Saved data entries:
═══
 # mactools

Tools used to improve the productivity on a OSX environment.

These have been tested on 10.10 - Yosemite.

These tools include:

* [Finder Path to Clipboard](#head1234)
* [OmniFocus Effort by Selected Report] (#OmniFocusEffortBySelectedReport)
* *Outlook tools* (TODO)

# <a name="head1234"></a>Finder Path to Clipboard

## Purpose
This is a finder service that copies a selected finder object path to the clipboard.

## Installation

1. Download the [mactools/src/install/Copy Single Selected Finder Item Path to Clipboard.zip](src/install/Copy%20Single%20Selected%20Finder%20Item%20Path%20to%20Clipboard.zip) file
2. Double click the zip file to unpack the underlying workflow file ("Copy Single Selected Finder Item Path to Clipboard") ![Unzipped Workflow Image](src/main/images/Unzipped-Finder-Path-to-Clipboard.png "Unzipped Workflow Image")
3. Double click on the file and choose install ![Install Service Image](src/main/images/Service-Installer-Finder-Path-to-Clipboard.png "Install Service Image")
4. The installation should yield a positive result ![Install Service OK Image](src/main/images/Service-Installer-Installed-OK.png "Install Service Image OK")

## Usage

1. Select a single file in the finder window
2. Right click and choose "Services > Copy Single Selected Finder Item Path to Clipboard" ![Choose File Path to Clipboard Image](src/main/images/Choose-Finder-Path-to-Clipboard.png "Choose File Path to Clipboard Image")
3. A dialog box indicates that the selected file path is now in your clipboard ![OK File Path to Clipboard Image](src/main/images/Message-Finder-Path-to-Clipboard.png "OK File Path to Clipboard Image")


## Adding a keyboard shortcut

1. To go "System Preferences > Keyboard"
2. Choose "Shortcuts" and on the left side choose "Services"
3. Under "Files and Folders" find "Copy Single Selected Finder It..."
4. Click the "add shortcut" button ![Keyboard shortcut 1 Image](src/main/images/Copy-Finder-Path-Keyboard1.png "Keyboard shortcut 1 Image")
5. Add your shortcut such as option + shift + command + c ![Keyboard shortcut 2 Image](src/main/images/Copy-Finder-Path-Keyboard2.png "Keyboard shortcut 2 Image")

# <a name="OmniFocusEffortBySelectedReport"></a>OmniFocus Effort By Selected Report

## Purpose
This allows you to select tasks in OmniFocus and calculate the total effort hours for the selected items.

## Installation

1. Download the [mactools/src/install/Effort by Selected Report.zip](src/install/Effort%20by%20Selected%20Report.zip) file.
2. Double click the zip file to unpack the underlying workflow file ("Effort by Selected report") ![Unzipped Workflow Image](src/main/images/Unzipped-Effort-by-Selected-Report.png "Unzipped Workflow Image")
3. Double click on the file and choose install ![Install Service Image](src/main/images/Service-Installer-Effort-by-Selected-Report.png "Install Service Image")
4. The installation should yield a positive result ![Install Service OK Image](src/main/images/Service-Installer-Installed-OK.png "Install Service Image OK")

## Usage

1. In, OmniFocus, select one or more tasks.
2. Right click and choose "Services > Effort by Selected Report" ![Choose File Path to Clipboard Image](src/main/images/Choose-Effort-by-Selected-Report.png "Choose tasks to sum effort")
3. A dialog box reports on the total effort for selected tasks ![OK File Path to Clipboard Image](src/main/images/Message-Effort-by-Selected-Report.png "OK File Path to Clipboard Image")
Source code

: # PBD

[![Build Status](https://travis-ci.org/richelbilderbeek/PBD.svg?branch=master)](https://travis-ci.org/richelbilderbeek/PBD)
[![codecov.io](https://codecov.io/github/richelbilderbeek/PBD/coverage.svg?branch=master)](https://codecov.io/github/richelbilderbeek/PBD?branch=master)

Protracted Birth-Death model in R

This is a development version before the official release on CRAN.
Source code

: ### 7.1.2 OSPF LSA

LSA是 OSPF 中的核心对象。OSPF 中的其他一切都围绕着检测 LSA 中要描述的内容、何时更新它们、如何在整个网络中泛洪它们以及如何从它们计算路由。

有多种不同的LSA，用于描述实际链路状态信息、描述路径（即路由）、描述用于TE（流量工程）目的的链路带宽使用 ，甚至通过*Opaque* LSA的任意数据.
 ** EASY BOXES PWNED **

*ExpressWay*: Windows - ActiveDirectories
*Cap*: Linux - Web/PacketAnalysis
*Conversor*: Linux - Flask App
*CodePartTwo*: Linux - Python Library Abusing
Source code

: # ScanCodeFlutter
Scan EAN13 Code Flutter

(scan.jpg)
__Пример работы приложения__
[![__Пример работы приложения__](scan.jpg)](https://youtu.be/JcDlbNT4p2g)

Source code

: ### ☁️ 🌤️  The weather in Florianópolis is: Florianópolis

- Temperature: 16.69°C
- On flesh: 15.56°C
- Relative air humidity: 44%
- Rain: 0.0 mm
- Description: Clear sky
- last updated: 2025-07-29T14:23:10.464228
═══
*Exercise prompt*
Please write the entries out again exactly as they stand.

*Response below*
 # mactools

Tools used to improve the productivity on a OSX environment.

These have been tested on 10.10 - Yosemite.

These tools include:

* [Finder Path to Clipboard](#head1234)
* [OmniFocus Effort by Selected Report] (#OmniFocusEffortBySelectedReport)
* *Outlook tools* (TODO)

# <a name="head1234"></a>Finder Path to Clipboard

## Purpose
This is a finder service that copies a selected finder object path to the clipboard.

## Installation

1. Download the [mactools/src/install/Copy Single Selected Finder Item Path to Clipboard.zip](src/install/Copy%20Single%20Selected%20Finder%20Item%20Path%20to%20Clipboard.zip) file
2. Double click the zip file to unpack the underlying workflow file ("Copy Single Selected Finder Item Path to Clipboard") ![Unzipped Workflow Image](src/main/images/Unzipped-Finder-Path-to-Clipboard.png "Unzipped Workflow Image")
3. Double click on the file and choose install ![Install Service Image](src/main/images/Service-Installer-Finder-Path-to-Clipboard.png "Install Service Image")
4. The installation should yield a positive result ![Install Service OK Image](src/main/images/Service-Installer-Installed-OK.png "Install Service Image OK")

## Usage

1. Select a single file in the finder window
2. Right click and choose "Services > Copy Single Selected Finder Item Path to Clipboard" ![Choose File Path to Clipboard Image](src/main/images/Choose-Finder-Path-to-Clipboard.png "Choose File Path to Clipboard Image")
3. A dialog box indicates that the selected file path is now in your clipboard ![OK File Path to Clipboard Image](src/main/images/Message-Finder-Path-to-Clipboard.png "OK File Path to Clipboard Image")


## Adding a keyboard shortcut

1. To go "System Preferences > Keyboard"
2. Choose "Shortcuts" and on the left side choose "Services"
3. Under "Files and Folders" find "Copy Single Selected Finder It..."
4. Click the "add shortcut" button ![Keyboard shortcut 1 Image](src/main/images/Copy-Finder-Path-Keyboard1.png "Keyboard shortcut 1 Image")
5. Add your shortcut such as option + shift + command + c ![Keyboard shortcut 2 Image](src/main/images/Copy-Finder-Path-Keyboard2.png "Keyboard shortcut 2 Image")

# <a name="OmniFocusEffortBySelectedReport"></a>OmniFocus Effort By Selected Report

## Purpose
This allows you to select tasks in OmniFocus and calculate the total effort hours for the selected items.

## Installation

1. Download the [mactools/src/install/Effort by Selected Report.zip](src/install/Effort%20by%20Selected%20Report.zip) file.
2. Double click the zip file to unpack the underlying workflow file ("Effort by Selected report") ![Unzipped Workflow Image](src/main/images/Unzipped-Effort-by-Selected-Report.png "Unzipped Workflow Image")
3. Double click on the file and choose install ![Install Service Image](src/main/images/Service-Installer-Effort-by-Selected-Report.png "Install Service Image")
4. The installation should yield a positive result ![Install Service OK Image](src/main/images/Service-Installer-Installed-OK.png "Install Service Image OK")

## Usage

1. In, OmniFocus, select one or more tasks.
2. Right click and choose "Services > Effort by Selected Report" ![Choose File Path to Clipboard Image](src/main/images/Choose-Effort-by-Selected-Report.png "Choose tasks to sum effort")
3. A dialog box reports on the total effort for selected tasks ![OK File Path to Clipboard Image](src/main/images/Message-Effort-by-Selected-Report.png "OK File Path to Clipboard Image")
Source code

: # PBD

[![Build Status](https://travis-ci.org/richelbilderbeek/PBD.svg?branch=master)](https://travis-ci.org/richelbilderbeek/PBD)
[![codecov.io](https://codecov.io/github/richelbilderbeek/PBD/coverage.svg?branch=master)](https://codecov.io/github/richelbilderbeek/PBD?branch=master)

Protracted Birth-Death model in R

This is a development version before the official release on CRAN.
Source code

: ### 7.1.2 OSPF LSA

LSA是 OSPF 中的核心对象。OSPF 中的其他一切都围绕着检测 LSA 中要描述的内容、何时更新它们、如何在整个网络中泛洪它们以及如何从它们计算路由。

有多种不同的LSA，用于描述实际链路状态信息、描述路径（即路由）、描述用于TE（流量工程）目的的链路带宽使用 ，甚至通过*Opaque* LSA的任意数据.
 ** EASY BOXES PWNED **

*ExpressWay*: Windows - ActiveDirectories
*Cap*: Linux - Web/PacketAnalysis
*Conversor*: Linux - Flask App
*CodePartTwo*: Linux - Python Library Abusing
Source code

: # ScanCodeFlutter
Scan EAN13 Code Flutter

(scan.jpg)
__Пример работы приложения__
[![__Пример работы приложения__](scan.jpg)](https://youtu.be/JcDlbNT4p2g)

Source code

: ### ☁️ 🌤️  The weather in Florianópolis is: Florianópolis

- Temperature: 16.69°C
- On flesh: 15.56°C
- Relative air humidity: 44%
- Rain: 0.0 mm
- Description: Clear sky
- last updated: 2025-07-29T14:23:10.464228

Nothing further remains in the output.